Jika kita kaji, terus pria lajang yang kerap disapa Umay ini, penerimaan aliran fee proyek di PUPR Kabupaten Lampung Selatan itu dapat dijerat dengan pasal Gratifikasi UU Tipikor. Namun begitu, Umay berpandangan tidak semua pihak dapat dijerat kasus rasuah itu karena ada kriterianya.

“Hal ini berkaitan dengan syarat formil. Karena, pasal gratifikasi itu berkaitan dengan kewenangan dan jabatan. Kira-kira bahasa sederhananya, memberi janji atau sesuatu ke pegawai negeri atau penyelenggara negara, agar berbuat atau tidak berbuat sesuatu yang menjadi kewenangannya dalam jabatan.   Istilah umumnya suap atau sogokan. Untuk kasus pak Nanang, sudah jelas pak Nanang adalah wakil bupati saat peristiwa penerimaan aliran dana tersebut. Dan yang memberi adalah atasannya, Bupati Lampung Selatan Zainuddin Hasan. Artinya, tidak ada kepentingan seorang bupati mau menyuap bawahannya,” imbuh dia seraya tergelak ringan.

Lebih lanjut, Umay memaparkan analisa yuridis tentang fakta persidangan yang tempo hari di gelar di Pengadilan Negeri Tanjung Karang.

Menurut Umay, terungkap di Persidangan jika Bupati Lampung Selatan pada saat itu, Zainuddin Hasan melarang wakil bupati, Nanang Ermanto untuk ikut bermain proyek. Dengan begitu, Zainuddin Hasan mengungkapkan, jika Nanang memerlukan dana untuk operasional, turun ke bawah ke masyarakat untuk dapat meminta biaya operasional kepadanya. Bahkan kata Umay, dana fee proyek itu pernah diterima oleh ketua DPC PDIP Lamsel itu dalam kemasan “Uang Duka” dari Zainuddin Hasan pada saat ibunda Nanang mangkat.

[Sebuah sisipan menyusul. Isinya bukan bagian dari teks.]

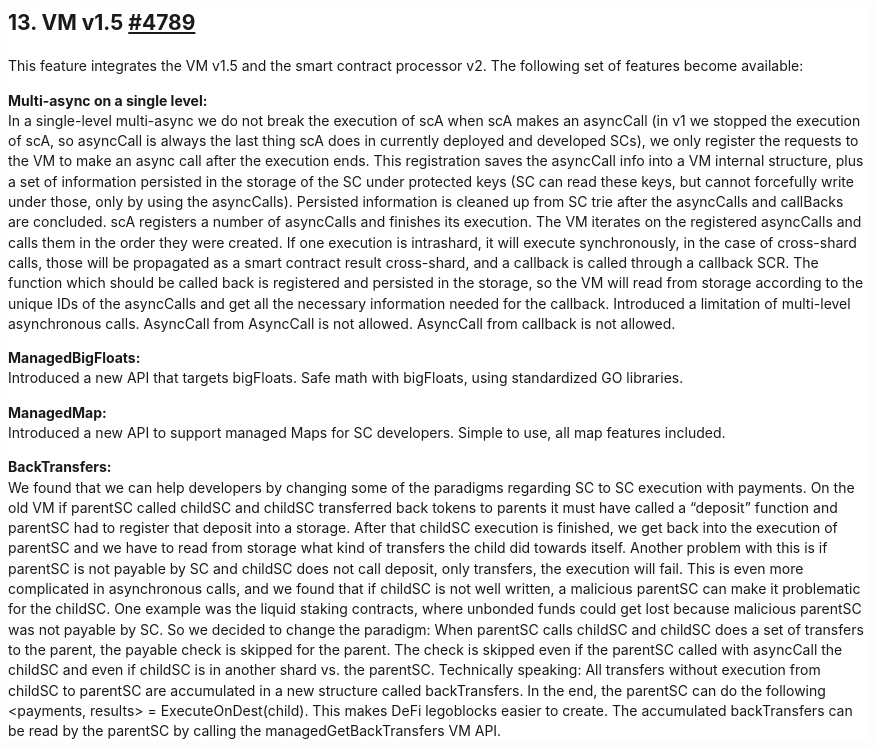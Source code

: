 ## 13. VM v1.5 [#4789](https://github.com/multiversx/mx-chain-go/pull/4789)

This feature integrates the VM v1.5 and the smart contract processor v2. The following set of features become available:

**Multi-async on a single level:**\
In a single-level multi-async we do not break the execution of scA when scA makes an asyncCall (in v1 we stopped the execution of scA, so asyncCall is always the last
thing scA does in currently deployed and developed SCs), we only register the requests to the VM to make an async call after the execution ends.
This registration saves the asyncCall info into a VM internal structure, plus a set of information persisted in the storage of the SC under protected keys
(SC can read these keys, but cannot forcefully write under those, only by using the asyncCalls). Persisted information is cleaned up from SC trie after the
asyncCalls and callBacks are concluded.
scA registers a number of asyncCalls and finishes its execution. The VM iterates on the registered asyncCalls and calls them in the order they were created.
If one execution is intrashard, it will execute synchronously, in the case of cross-shard calls, those will be propagated as a smart contract result cross-shard,
and a callback is called through a callback SCR. The function which should be called back is registered and persisted in the storage, so the VM will read from
storage according to the unique IDs of the asyncCalls and get all the necessary information needed for the callback.
Introduced a limitation of multi-level asynchronous calls. AsyncCall from AsyncCall is not allowed. AsyncCall from callback is not allowed.

**ManagedBigFloats:**\
Introduced a new API that targets bigFloats. Safe math with bigFloats, using standardized GO libraries.

**ManagedMap:**\
Introduced a new API to support managed Maps for SC developers. Simple to use, all map features included.

**BackTransfers:**\
We found that we can help developers by changing some of the paradigms regarding SC to SC execution with payments. On the old VM if parentSC called childSC and childSC
transferred back tokens to parents it must have called a “deposit” function and parentSC had to register that deposit into a storage. After that childSC execution is finished,
we get back into the execution of parentSC and we have to read from storage what kind of transfers the child did towards itself.
Another problem with this is if parentSC is not payable by SC and childSC does not call deposit, only transfers, the execution will fail. This is even more complicated in
asynchronous calls, and we found that if childSC is not well written, a malicious parentSC can make it problematic for the childSC. One example was the liquid staking contracts,
where unbonded funds could get lost because malicious parentSC was not payable by SC.
So we decided to change the paradigm: When parentSC calls childSC and childSC does a set of transfers to the parent, the payable check is skipped for the parent. The check is
skipped even if the parentSC called with asyncCall the childSC and even if childSC is in another shard vs. the parentSC.
Technically speaking: All transfers without execution from childSC to parentSC are accumulated in a new structure called backTransfers. In the end, the parentSC can do the
following <payments, results> = ExecuteOnDest(child). This makes DeFi legoblocks easier to create.
The accumulated backTransfers can be read by the parentSC by calling the managedGetBackTransfers VM API.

“Tidak semua gratifikasi dilarang. Yang dibolehkan memenuhi kriteria seperti, tidak bertentangan dengan peraturan perundang-undangan yang berlaku. Dipandang sebagai wujud ekspresi, keramah-tamahan, penghormatan dalam hubungan sosial antar sesama dalam batasan nilai yang wajar. Sedangkan gratifikasi yang dilarang yang berkaitan dengan jabatan, yakni dilarang oleh peraturan yang berlaku, bertentangan dengan kode etik, memiliki konflik kepentingan atau merupakan penerimaan yang tidak patut atau tidak wajar,” jelas Umay.

“Sedangkan masalah janji politik saat pencalonan, hal itu terkait dengan perolehan suara saat pilkada dengan janji jalan umum di daerah itu akan di bangun. Lagi pula masalah janji ini kan terkait dengan janji kepentingan umum, pembangunan jalan di Desa Waygalih Kecamatan Tanjung Bintang. Bukan janji untuk memperkaya diri atau orang lain,” ungkap Umay seraya menambahkan terkait janji politik itu sangat kecil kemungkinan Nanang Ermanto bakal dapat ditersangkakan karena belum memenuhi unsur-unsur pidana.

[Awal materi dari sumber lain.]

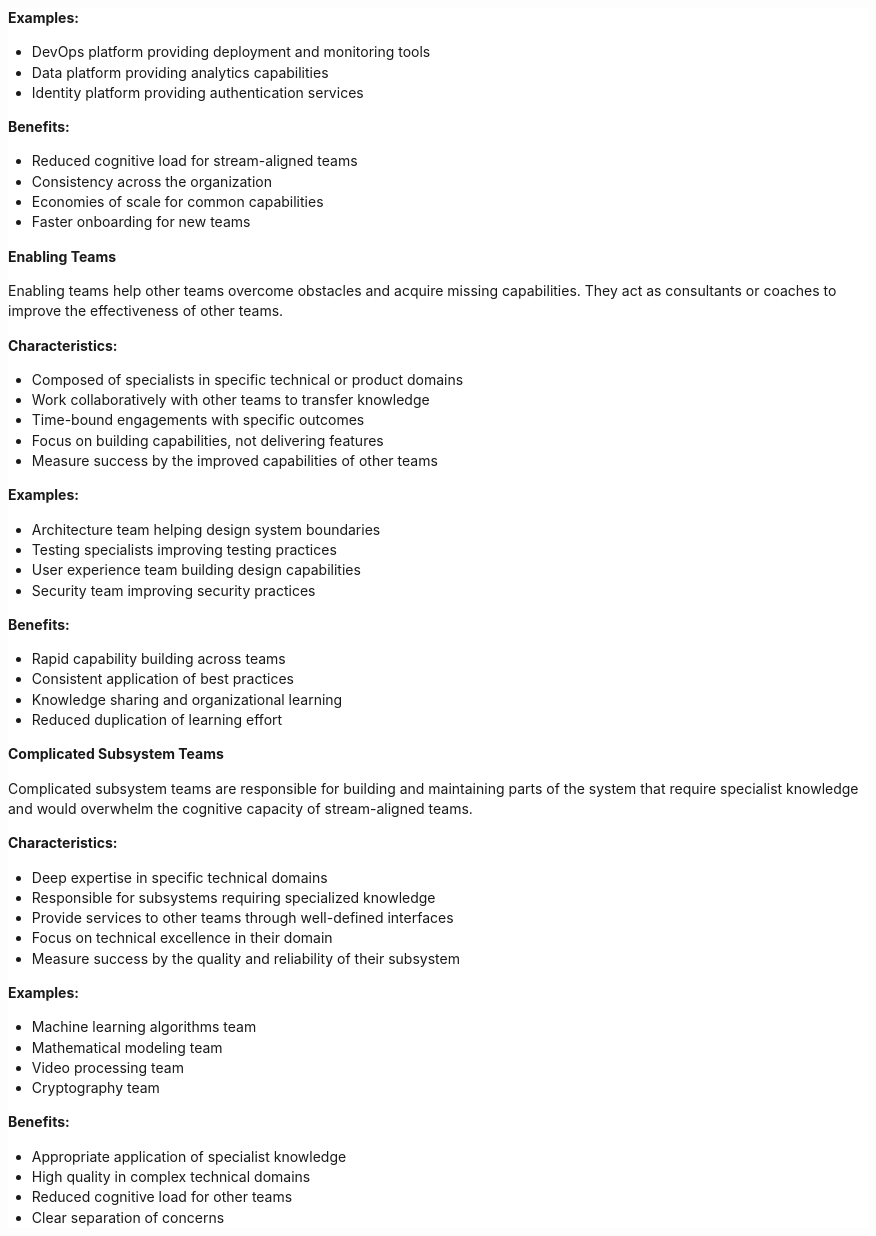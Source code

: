 **Examples:**
- DevOps platform providing deployment and monitoring tools
- Data platform providing analytics capabilities
- Identity platform providing authentication services

**Benefits:**
- Reduced cognitive load for stream-aligned teams
- Consistency across the organization
- Economies of scale for common capabilities
- Faster onboarding for new teams

**Enabling Teams**

Enabling teams help other teams overcome obstacles and acquire missing capabilities. They act as consultants or coaches to improve the effectiveness of other teams.

**Characteristics:**
- Composed of specialists in specific technical or product domains
- Work collaboratively with other teams to transfer knowledge
- Time-bound engagements with specific outcomes
- Focus on building capabilities, not delivering features
- Measure success by the improved capabilities of other teams

**Examples:**
- Architecture team helping design system boundaries
- Testing specialists improving testing practices
- User experience team building design capabilities
- Security team improving security practices

**Benefits:**
- Rapid capability building across teams
- Consistent application of best practices
- Knowledge sharing and organizational learning
- Reduced duplication of learning effort

**Complicated Subsystem Teams**

Complicated subsystem teams are responsible for building and maintaining parts of the system that require specialist knowledge and would overwhelm the cognitive capacity of stream-aligned teams.

**Characteristics:**
- Deep expertise in specific technical domains
- Responsible for subsystems requiring specialized knowledge
- Provide services to other teams through well-defined interfaces
- Focus on technical excellence in their domain
- Measure success by the quality and reliability of their subsystem

**Examples:**
- Machine learning algorithms team
- Mathematical modeling team
- Video processing team
- Cryptography team

**Benefits:**
- Appropriate application of specialist knowledge
- High quality in complex technical domains
- Reduced cognitive load for other teams
- Clear separation of concerns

Dalam kesempatan itu Umay pun meminta para elit, tokoh dan unsur masyarakat lainnya agar lebih bijak dalam memberikan pernyataan atau statemen baik itu di media massa maupun sosial media. Dikatakannya, segala penyataan atau statemen yang diekspos di media-media daring maupun cetak dan elektronik itu menjadi konsumsi masyarakat luas. Sehingganya perlu pemahaman dan penjelasan lebih lanjut.

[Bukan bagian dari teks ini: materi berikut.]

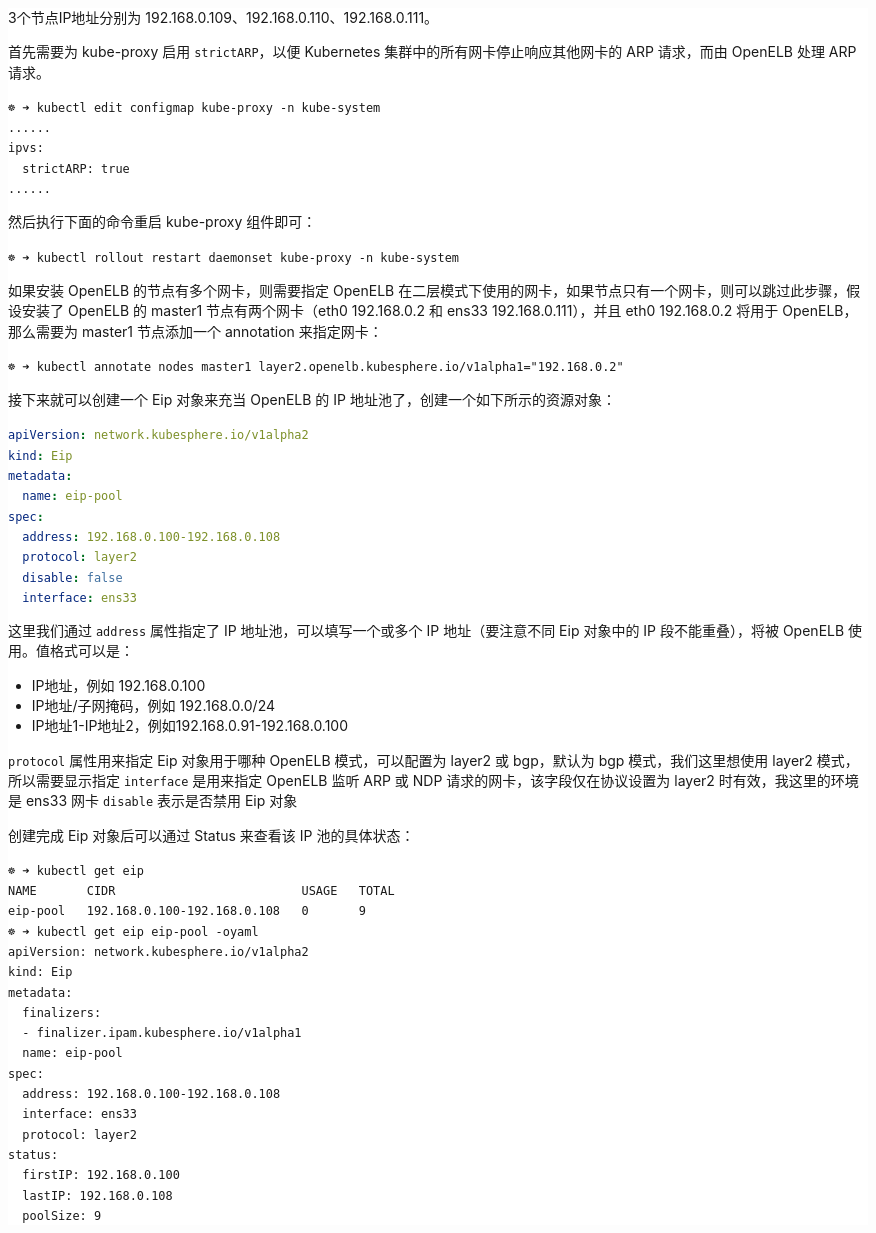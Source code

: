 3个节点IP地址分别为 192.168.0.109、192.168.0.110、192.168.0.111。

首先需要为 kube-proxy 启用 `strictARP`，以便 Kubernetes 集群中的所有网卡停止响应其他网卡的 ARP 请求，而由 OpenELB 处理 ARP 请求。

```shell
☸ ➜ kubectl edit configmap kube-proxy -n kube-system
......
ipvs:
  strictARP: true
......
```

然后执行下面的命令重启 kube-proxy 组件即可：

```shell
☸ ➜ kubectl rollout restart daemonset kube-proxy -n kube-system
```

如果安装 OpenELB 的节点有多个网卡，则需要指定 OpenELB 在二层模式下使用的网卡，如果节点只有一个网卡，则可以跳过此步骤，假设安装了 OpenELB 的 master1 节点有两个网卡（eth0 192.168.0.2 和 ens33 192.168.0.111），并且 eth0 192.168.0.2 将用于 OpenELB，那么需要为 master1 节点添加一个 annotation 来指定网卡：

```shell
☸ ➜ kubectl annotate nodes master1 layer2.openelb.kubesphere.io/v1alpha1="192.168.0.2"
```

接下来就可以创建一个 Eip 对象来充当 OpenELB 的 IP 地址池了，创建一个如下所示的资源对象：

```yaml
apiVersion: network.kubesphere.io/v1alpha2
kind: Eip
metadata:
  name: eip-pool
spec:
  address: 192.168.0.100-192.168.0.108
  protocol: layer2
  disable: false
  interface: ens33
```

这里我们通过 `address` 属性指定了 IP 地址池，可以填写一个或多个 IP 地址（要注意不同 Eip 对象中的 IP 段不能重叠），将被 OpenELB 使用。值格式可以是：

* IP地址，例如 192.168.0.100
* IP地址/子网掩码，例如 192.168.0.0/24
* IP地址1-IP地址2，例如192.168.0.91-192.168.0.100

`protocol` 属性用来指定 Eip 对象用于哪种 OpenELB 模式，可以配置为 layer2 或 bgp，默认为 bgp 模式，我们这里想使用 layer2 模式，所以需要显示指定
`interface` 是用来指定 OpenELB 监听 ARP 或 NDP 请求的网卡，该字段仅在协议设置为 layer2 时有效，我这里的环境是 ens33 网卡
`disable` 表示是否禁用 Eip 对象

创建完成 Eip 对象后可以通过 Status 来查看该 IP 池的具体状态：

```shell
☸ ➜ kubectl get eip          
NAME       CIDR                          USAGE   TOTAL
eip-pool   192.168.0.100-192.168.0.108   0       9
☸ ➜ kubectl get eip eip-pool -oyaml
apiVersion: network.kubesphere.io/v1alpha2
kind: Eip
metadata:
  finalizers:
  - finalizer.ipam.kubesphere.io/v1alpha1
  name: eip-pool
spec:
  address: 192.168.0.100-192.168.0.108
  interface: ens33
  protocol: layer2
status:
  firstIP: 192.168.0.100
  lastIP: 192.168.0.108
  poolSize: 9
```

“Saya rasa akan lebih bijak dan mendidik, jika pernyataan-pernyataan tersebut diungkapkan dengan dalil yang kuat dan sesuai fakta. Kemudian pendapat-pendapat tersebut disampaikan di dalam forum-forum publik seperti seminar, atau diskusi publik. Memang hak masyarakat untuk berbicara dan mengeluarkan pendapat, namun hendaknya agar objektif, berimbang dan tidak ditunggangi tendensi pribadi atau kelompok. Kalau seperti ini kan terkesannya black campaign. Sungguh sangat merugikan untuk pihak di sisi lainnya. Apalagi untuk masalah ini proses hukumnya kan sedang berjalan. Hormati itu. Jangan malah berpendapat pribadi tanpa dasar untuk memojokkan pihak lain. Lembaga negara sekelas KPK, diminta atau tanpa diminta, memang sudah kewajibannya untuk menegakkan hukum dengan objektif dan profesional,” pungkasnya.